The floor plan of Church of the Third Order of Mount Carmel is typical of eighteenth-century Bahian religious architecture. It has a single nave, side altars, side aisles with tribunes, a chancel, and a sacristy. The sacristy provides access to the ossuary in the lower level. The interior of the church is in the Neoclassical style, common to both church architecture in Salvador and across Brazil in the 18th century. The chancel arch is high, with straight columns with capitals. It is white with talha dourado, or gilded woodwork, and surmounted by a small cartouche with the emblem of the Carmelite order. The nave has an organ imported from France. The principal work of the church is cedar carving of Christ inlaid with rubies; the rubies represent 2,000 drops of blood. It is the work of Francisco Xavier Chagas and dates to 1730. The statue of Our Lady of Mount Carmel on the altar is said to be a likeness of Isabel II, daughter of Garcia d'Ávila.
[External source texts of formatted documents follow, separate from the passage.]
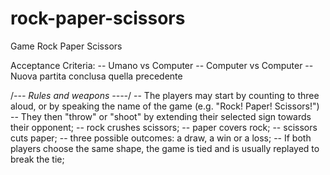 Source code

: # rock-paper-scissors
Game Rock Paper Scissors


Acceptance Criteria:
-- Umano vs Computer
-- Computer vs Computer
-- Nuova partita conclusa quella precedente


/*--- Rules and weapons ----*/
-- The players may start by counting to three aloud, or by speaking the name of the game (e.g. "Rock! Paper! Scissors!")
-- They then "throw" or "shoot" by extending their selected sign towards their opponent;
-- rock crushes scissors;
-- paper covers rock;
-- scissors cuts paper;
-- three possible outcomes: a draw, a win or a loss;
-- If both players choose the same shape, the game is tied and is usually replayed to break the tie;




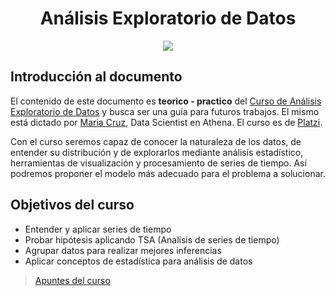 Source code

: <div align="center">
    <h1>Análisis Exploratorio de Datos</h1>
    <img src="https://imgur.com/m4KWSIa.png" width="">
</div>

## Introducción al documento

El contenido de este documento es **teorico - practico** del [Curso de Análisis Exploratorio de Datos](https://platzi.com/cursos/analisis-exploratorio-datos/) y busca ser una guía para futuros trabajos. El mismo está dictado por [Maria Cruz](https://platzi.com/profesores/CgMcruzg/), Data Scientist en Athena. El curso es de [Platzi](https://platzi.com).

Con el curso seremos capaz de conocer la naturaleza de los datos, de entender su distribución y de explorarlos mediante análisis estadístico, herramientas de visualización y procesamiento de series de tiempo. Así podremos proponer el modelo más adecuado para el problema a solucionar.

## Objetivos del curso

- Entender y aplicar series de tiempo
- Probar hipótesis aplicando TSA (Analisis de series de tiempo)
- Agrupar datos para realizar mejores inferencias
- Aplicar conceptos de estadística para análisis de datos

> [Apuntes del curso](apuntes.md) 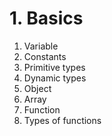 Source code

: # 1. Basics

1. Variable
2. Constants
3. Primitive types
4. Dynamic types
5. Object
6. Array
7. Function
8. Types of functions
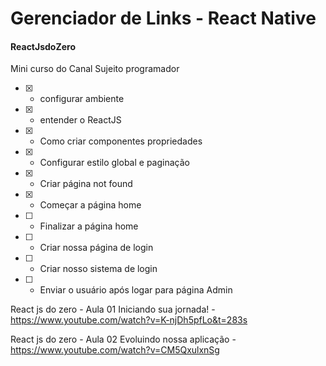 # Gerenciador de Links - React Native

#### ReactJsdoZero
Mini curso do Canal Sujeito programador

- [x] - configurar ambiente
- [x] - entender o ReactJS
- [x] - Como criar componentes propriedades
- [x] - Configurar estilo global e paginação
- [x] - Criar página not found
- [x] - Começar a página home

- [ ] - Finalizar a página home
- [ ] - Criar nossa página de login
- [ ] - Criar nosso sistema de login
- [ ] - Enviar o usuário após logar para página Admin


React js do zero - Aula 01 Iniciando sua jornada! - https://www.youtube.com/watch?v=K-njDh5pfLo&t=283s

React js do zero - Aula 02 Evoluindo nossa aplicação - https://www.youtube.com/watch?v=CM5QxulxnSg
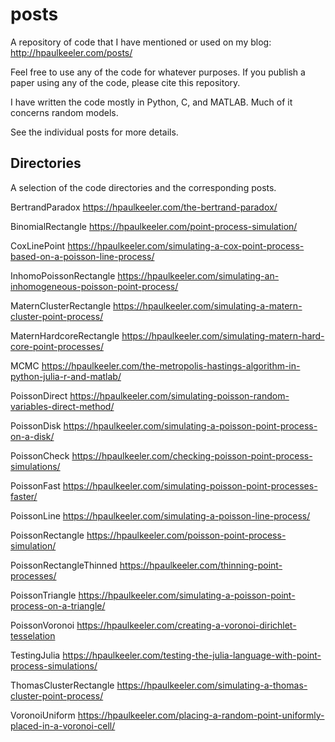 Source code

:# posts
A repository of code that I have mentioned or used on my blog: http://hpaulkeeler.com/posts/

Feel free to use any of the code for whatever purposes. If you publish a paper using any of the code, please cite this repository. 

I have written the code mostly in Python, C, and MATLAB. Much of it concerns random models.

See the individual posts for more details. 

## Directories
A selection of the code directories and the corresponding posts.

BertrandParadox
https://hpaulkeeler.com/the-bertrand-paradox/

BinomialRectangle
https://hpaulkeeler.com/point-process-simulation/

CoxLinePoint
https://hpaulkeeler.com/simulating-a-cox-point-process-based-on-a-poisson-line-process/

InhomoPoissonRectangle
https://hpaulkeeler.com/simulating-an-inhomogeneous-poisson-point-process/

MaternClusterRectangle
https://hpaulkeeler.com/simulating-a-matern-cluster-point-process/

MaternHardcoreRectangle
https://hpaulkeeler.com/simulating-matern-hard-core-point-processes/

MCMC
https://hpaulkeeler.com/the-metropolis-hastings-algorithm-in-python-julia-r-and-matlab/

PoissonDirect
https://hpaulkeeler.com/simulating-poisson-random-variables-direct-method/

PoissonDisk
https://hpaulkeeler.com/simulating-a-poisson-point-process-on-a-disk/

PoissonCheck
https://hpaulkeeler.com/checking-poisson-point-process-simulations/

PoissonFast
https://hpaulkeeler.com/simulating-poisson-point-processes-faster/

PoissonLine
https://hpaulkeeler.com/simulating-a-poisson-line-process/

PoissonRectangle
https://hpaulkeeler.com/poisson-point-process-simulation/

PoissonRectangleThinned
https://hpaulkeeler.com/thinning-point-processes/

PoissonTriangle
https://hpaulkeeler.com/simulating-a-poisson-point-process-on-a-triangle/

PoissonVoronoi
https://hpaulkeeler.com/creating-a-voronoi-dirichlet-tesselation

TestingJulia
https://hpaulkeeler.com/testing-the-julia-language-with-point-process-simulations/

ThomasClusterRectangle
https://hpaulkeeler.com/simulating-a-thomas-cluster-point-process/

VoronoiUniform
https://hpaulkeeler.com/placing-a-random-point-uniformly-placed-in-a-voronoi-cell/
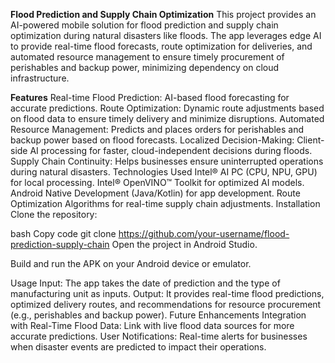 **Flood Prediction and Supply Chain Optimization**
This project provides an AI-powered mobile solution for flood prediction and supply chain optimization during natural disasters like floods. The app leverages edge AI to provide real-time flood forecasts, route optimization for deliveries, and automated resource management to ensure timely procurement of perishables and backup power, minimizing dependency on cloud infrastructure.

**Features**
Real-time Flood Prediction: AI-based flood forecasting for accurate predictions.
Route Optimization: Dynamic route adjustments based on flood data to ensure timely delivery and minimize disruptions.
Automated Resource Management: Predicts and places orders for perishables and backup power based on flood forecasts.
Localized Decision-Making: Client-side AI processing for faster, cloud-independent decisions during floods.
Supply Chain Continuity: Helps businesses ensure uninterrupted operations during natural disasters.
Technologies Used
Intel® AI PC (CPU, NPU, GPU) for local processing.
Intel® OpenVINO™ Toolkit for optimized AI models.
Android Native Development (Java/Kotlin) for app development.
Route Optimization Algorithms for real-time supply chain adjustments.
Installation
Clone the repository:

bash
Copy code
git clone https://github.com/your-username/flood-prediction-supply-chain
Open the project in Android Studio.

Build and run the APK on your Android device or emulator.

Usage
Input: The app takes the date of prediction and the type of manufacturing unit as inputs.
Output: It provides real-time flood predictions, optimized delivery routes, and recommendations for resource procurement (e.g., perishables and backup power).
Future Enhancements
Integration with Real-Time Flood Data: Link with live flood data sources for more accurate predictions.
User Notifications: Real-time alerts for businesses when disaster events are predicted to impact their operations.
Gilding in the nave and chancel was completed by Manuel Vaz da Costa (1831–1902) in the late 19th century; Euclides Teles da Cruz (1848–1904) restored the altar and central images in the same period.

====Nave ceiling====

The painting of the ceiling of the nave and gilded woodwork was executed by José Teófilo de Jesus and between 1815 and 1817. The figurative painting consists of a central image, Virgem entregando o escapulário a Santa Teresa e a Santo Elias, da Ordem Carmelitana, cercada de um Coro de arcanjos ("Virgin delivering the scapular to St. Teresa and St. Elias, of the Carmelite Order, surrounded by a Choir of Archangels"). The central image is surrounded by medallions featuring Carmelite saints. Teófilo de Jesus hired assistants to complete the gilded woodwork and focused primarily on the painting. The nave ceiling painting of the Church of the Third Order was the artist's first major commission, and led to similar work at the Convent of Bom Jesus dos Perdões and Chapel of Mercy in 1819. The painting was restored in the late 19th century by José Antônio da Cunha Couto (1832–1894).

==Notable artwork==

- Apresentação do Menino Jesus no Templo (panel painting in the sacristy), ca. 1730, José Pinhão de Matos.
- Nossa Senhora do Carmo entregando o escapulário a Santa Teresa D'Ávila e a São João da Cruz (nave ceiling), ca. 1815–1817, José Teófilo de Jesus
- Senhor Assentado na Pedra, attributed to Francisco das Chagas
- Senhor com a Cruz às Costas, attributed to Francisco das Chagas
- Senhor Crucificado, attributed to Francisco das Chagas
- Santo Elias, José Antônio da Cunha Couto
- Santa Teresa, José Antônio da Cunha Couto
- A Virgem, José Antônio da Cunha Couto, a reproduction of a painting by Bartolomé Esteban Murillo

==Protected status==

The Church of the Third Order of Mount Carmel was listed as a historic structure by the National Institute of Historic and Artistic Heritage in 1938. It is listed in the Book of Historical Works process no. 82.

==Access==

The church is open to the public and may be visited.